— Problem statement —
The lines below, beginning at the one that contains "a **meaningful** commit message." and ending at the last, are to be retyped exactly.
------------------------------------------------------------------------
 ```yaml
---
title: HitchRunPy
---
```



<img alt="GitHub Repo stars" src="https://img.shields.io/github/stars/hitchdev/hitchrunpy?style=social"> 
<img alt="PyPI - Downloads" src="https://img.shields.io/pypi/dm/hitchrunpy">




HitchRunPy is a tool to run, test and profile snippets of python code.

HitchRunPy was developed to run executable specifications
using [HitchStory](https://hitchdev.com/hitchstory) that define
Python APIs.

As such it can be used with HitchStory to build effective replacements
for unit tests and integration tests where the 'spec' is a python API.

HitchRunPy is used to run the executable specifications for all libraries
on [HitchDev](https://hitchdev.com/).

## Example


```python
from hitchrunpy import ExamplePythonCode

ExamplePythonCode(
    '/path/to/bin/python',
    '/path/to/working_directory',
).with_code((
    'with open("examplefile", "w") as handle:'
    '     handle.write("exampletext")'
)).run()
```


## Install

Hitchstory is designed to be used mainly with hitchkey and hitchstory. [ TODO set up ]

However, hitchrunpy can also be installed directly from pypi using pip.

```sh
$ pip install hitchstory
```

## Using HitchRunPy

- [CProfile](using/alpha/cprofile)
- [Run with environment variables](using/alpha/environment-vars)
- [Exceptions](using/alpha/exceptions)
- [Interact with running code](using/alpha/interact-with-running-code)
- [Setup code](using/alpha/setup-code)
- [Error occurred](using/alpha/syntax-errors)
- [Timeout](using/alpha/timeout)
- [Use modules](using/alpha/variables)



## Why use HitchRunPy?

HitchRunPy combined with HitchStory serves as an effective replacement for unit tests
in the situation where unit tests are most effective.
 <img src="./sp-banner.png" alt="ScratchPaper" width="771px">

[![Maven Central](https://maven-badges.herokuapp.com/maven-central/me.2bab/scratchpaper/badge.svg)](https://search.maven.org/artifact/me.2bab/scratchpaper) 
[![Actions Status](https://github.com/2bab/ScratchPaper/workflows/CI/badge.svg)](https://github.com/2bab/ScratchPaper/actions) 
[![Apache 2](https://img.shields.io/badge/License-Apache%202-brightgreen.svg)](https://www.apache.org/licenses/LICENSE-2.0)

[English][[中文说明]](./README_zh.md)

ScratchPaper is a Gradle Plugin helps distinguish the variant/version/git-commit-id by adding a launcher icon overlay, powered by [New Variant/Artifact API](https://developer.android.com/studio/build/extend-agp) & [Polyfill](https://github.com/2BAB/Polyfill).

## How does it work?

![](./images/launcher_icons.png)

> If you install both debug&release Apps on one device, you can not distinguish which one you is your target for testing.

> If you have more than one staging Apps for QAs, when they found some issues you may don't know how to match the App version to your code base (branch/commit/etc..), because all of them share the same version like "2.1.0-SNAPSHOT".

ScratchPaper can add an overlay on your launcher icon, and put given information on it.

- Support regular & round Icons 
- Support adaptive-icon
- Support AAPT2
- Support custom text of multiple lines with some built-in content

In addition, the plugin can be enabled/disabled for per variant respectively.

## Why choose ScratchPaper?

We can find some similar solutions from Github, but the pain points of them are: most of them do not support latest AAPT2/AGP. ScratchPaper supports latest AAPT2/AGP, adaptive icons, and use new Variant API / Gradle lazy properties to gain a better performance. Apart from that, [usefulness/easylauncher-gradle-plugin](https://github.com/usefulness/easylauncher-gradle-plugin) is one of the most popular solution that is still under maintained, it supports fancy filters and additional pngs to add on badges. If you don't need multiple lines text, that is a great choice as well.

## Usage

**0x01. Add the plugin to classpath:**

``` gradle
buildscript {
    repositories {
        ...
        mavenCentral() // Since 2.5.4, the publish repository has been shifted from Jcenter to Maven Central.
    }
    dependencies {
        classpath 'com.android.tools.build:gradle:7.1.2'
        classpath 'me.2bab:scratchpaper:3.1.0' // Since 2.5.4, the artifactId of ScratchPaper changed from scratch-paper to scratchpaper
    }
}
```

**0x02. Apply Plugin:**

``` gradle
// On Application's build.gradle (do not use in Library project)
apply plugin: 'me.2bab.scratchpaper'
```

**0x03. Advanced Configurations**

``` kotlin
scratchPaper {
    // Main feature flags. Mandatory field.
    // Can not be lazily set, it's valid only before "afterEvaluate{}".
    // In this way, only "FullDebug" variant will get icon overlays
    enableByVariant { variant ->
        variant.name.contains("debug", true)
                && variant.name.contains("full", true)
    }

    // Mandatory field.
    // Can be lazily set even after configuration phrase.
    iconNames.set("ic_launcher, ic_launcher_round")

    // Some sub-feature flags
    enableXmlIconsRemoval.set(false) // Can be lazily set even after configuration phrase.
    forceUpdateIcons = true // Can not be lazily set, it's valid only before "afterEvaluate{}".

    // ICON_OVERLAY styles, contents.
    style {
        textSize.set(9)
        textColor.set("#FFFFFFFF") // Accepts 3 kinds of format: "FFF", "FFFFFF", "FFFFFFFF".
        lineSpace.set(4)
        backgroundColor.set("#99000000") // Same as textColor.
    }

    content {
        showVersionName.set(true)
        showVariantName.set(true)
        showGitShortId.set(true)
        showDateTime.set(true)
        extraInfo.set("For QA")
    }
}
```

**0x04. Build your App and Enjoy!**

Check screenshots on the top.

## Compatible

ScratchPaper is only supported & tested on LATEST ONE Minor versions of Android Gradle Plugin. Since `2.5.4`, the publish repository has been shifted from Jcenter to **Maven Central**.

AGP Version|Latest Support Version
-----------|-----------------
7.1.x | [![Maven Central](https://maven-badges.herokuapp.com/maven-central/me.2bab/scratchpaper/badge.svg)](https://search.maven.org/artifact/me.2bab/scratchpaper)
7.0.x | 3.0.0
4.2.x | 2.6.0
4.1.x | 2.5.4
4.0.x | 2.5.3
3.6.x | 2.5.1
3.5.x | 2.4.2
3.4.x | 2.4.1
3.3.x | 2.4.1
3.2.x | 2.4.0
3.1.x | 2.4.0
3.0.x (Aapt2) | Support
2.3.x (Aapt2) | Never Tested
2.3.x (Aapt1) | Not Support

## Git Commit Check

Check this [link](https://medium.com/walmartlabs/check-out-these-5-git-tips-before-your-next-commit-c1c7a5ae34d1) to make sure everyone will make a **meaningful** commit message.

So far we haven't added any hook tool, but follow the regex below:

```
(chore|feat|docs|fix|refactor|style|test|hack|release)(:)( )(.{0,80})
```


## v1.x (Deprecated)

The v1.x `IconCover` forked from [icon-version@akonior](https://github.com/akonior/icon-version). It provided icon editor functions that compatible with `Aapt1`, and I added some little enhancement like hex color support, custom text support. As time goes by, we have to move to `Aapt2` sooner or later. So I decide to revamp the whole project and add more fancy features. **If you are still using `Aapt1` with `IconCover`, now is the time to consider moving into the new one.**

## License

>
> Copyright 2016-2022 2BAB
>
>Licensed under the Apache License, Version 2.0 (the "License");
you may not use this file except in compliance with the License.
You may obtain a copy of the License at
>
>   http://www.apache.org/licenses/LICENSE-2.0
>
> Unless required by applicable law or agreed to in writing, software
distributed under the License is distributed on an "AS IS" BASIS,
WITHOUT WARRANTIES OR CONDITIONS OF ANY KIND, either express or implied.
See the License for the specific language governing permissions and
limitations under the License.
------------------------------------------------------------------------
— Result for this task —
Check this [link](https://medium.com/walmartlabs/check-out-these-5-git-tips-before-your-next-commit-c1c7a5ae34d1) to make sure everyone will make a **meaningful** commit message.

So far we haven't added any hook tool, but follow the regex below:

```
(chore|feat|docs|fix|refactor|style|test|hack|release)(:)( )(.{0,80})
```


## v1.x (Deprecated)

The v1.x `IconCover` forked from [icon-version@akonior](https://github.com/akonior/icon-version). It provided icon editor functions that compatible with `Aapt1`, and I added some little enhancement like hex color support, custom text support. As time goes by, we have to move to `Aapt2` sooner or later. So I decide to revamp the whole project and add more fancy features. **If you are still using `Aapt1` with `IconCover`, now is the time to consider moving into the new one.**

## License

>
> Copyright 2016-2022 2BAB
>
>Licensed under the Apache License, Version 2.0 (the "License");
you may not use this file except in compliance with the License.
You may obtain a copy of the License at
>
>   http://www.apache.org/licenses/LICENSE-2.0
>
> Unless required by applicable law or agreed to in writing, software
distributed under the License is distributed on an "AS IS" BASIS,
WITHOUT WARRANTIES OR CONDITIONS OF ANY KIND, either express or implied.
See the License for the specific language governing permissions and
limitations under the License.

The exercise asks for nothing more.